### THE TASK
The expected output is exactly the lines below, starting at the line with "- [x] Ability to read" and ending at the line with "- [] Logic to", both included; no other line belongs in it.

┌─ GIVEN RECORDS

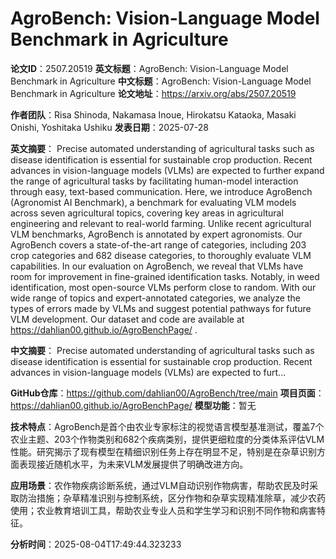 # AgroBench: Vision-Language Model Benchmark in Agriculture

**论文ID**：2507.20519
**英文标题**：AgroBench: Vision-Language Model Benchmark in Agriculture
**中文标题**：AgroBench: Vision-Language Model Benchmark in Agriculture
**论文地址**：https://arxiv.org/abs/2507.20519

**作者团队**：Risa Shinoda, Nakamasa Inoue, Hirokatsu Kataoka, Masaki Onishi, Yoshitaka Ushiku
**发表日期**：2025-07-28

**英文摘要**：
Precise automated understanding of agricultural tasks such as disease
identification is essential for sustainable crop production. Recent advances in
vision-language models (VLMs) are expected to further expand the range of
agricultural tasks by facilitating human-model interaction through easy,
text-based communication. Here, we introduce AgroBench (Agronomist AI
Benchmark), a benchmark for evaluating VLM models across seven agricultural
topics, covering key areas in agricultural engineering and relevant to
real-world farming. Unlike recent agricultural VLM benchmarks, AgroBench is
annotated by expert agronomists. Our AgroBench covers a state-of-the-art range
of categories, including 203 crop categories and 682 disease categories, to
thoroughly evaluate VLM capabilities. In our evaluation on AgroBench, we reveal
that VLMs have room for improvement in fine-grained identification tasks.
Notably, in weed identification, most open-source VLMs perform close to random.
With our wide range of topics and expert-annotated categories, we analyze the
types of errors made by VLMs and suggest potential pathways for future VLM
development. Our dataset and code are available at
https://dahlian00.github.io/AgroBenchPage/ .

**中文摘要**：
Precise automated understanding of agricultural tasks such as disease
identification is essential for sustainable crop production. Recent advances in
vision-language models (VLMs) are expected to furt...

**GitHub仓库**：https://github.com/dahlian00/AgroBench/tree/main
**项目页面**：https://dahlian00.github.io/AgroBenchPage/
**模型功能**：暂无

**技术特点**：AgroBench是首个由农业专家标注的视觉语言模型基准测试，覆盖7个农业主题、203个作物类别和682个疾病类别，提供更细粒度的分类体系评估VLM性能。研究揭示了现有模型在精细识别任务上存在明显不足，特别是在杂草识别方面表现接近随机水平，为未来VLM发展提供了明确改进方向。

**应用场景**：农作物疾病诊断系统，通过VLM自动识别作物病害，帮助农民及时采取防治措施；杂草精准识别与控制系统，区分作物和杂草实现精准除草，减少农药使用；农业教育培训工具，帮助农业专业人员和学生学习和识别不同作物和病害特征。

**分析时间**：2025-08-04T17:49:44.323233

└─
┌─ GIVEN RECORDS

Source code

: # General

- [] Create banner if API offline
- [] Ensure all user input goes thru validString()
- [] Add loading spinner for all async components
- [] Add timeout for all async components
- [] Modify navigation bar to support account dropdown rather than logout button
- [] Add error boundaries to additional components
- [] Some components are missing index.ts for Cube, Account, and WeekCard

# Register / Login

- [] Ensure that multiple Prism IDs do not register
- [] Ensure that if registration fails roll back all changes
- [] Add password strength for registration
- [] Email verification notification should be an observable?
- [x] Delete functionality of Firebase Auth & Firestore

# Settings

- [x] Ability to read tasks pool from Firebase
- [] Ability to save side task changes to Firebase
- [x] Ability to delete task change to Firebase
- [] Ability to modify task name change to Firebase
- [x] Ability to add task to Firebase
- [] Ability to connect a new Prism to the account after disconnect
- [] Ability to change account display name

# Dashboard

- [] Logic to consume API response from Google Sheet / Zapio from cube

└─
┌─ GIVEN RECORDS

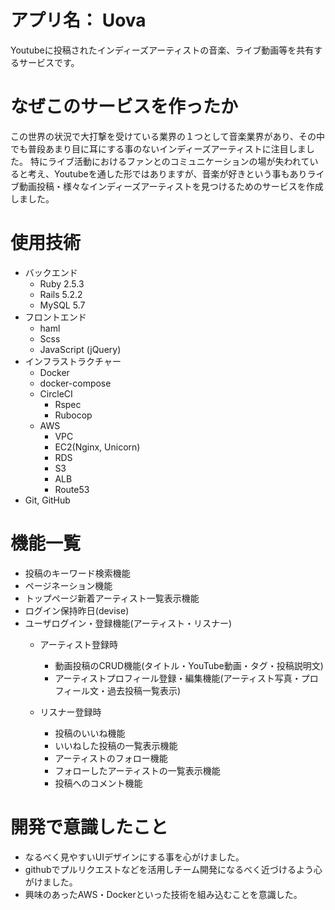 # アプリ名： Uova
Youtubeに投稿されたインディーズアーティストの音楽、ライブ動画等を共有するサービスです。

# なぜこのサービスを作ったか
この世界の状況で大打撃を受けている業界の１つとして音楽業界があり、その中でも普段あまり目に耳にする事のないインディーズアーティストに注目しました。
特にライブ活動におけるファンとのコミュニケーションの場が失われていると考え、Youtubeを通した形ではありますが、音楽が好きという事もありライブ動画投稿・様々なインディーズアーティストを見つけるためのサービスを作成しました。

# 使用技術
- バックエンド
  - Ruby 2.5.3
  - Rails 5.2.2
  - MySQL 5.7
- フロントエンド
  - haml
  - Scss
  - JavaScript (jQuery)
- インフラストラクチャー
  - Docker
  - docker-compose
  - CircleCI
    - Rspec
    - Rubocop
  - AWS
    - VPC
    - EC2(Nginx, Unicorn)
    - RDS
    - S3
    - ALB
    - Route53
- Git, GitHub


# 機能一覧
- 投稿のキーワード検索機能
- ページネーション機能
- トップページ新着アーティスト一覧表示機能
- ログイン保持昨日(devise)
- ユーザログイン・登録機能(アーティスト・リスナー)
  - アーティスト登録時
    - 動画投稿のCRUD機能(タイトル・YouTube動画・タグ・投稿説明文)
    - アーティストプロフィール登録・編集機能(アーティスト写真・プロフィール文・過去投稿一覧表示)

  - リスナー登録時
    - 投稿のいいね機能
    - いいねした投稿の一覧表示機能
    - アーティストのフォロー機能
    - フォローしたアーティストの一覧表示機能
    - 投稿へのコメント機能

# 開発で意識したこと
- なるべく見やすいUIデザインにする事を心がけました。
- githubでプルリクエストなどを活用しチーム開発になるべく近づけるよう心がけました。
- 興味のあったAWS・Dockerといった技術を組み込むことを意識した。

└─

### YOUR SOLUTION
- [x] Ability to read tasks pool from Firebase
- [] Ability to save side task changes to Firebase
- [x] Ability to delete task change to Firebase
- [] Ability to modify task name change to Firebase
- [x] Ability to add task to Firebase
- [] Ability to connect a new Prism to the account after disconnect
- [] Ability to change account display name

# Dashboard

- [] Logic to consume API response from Google Sheet / Zapio from cube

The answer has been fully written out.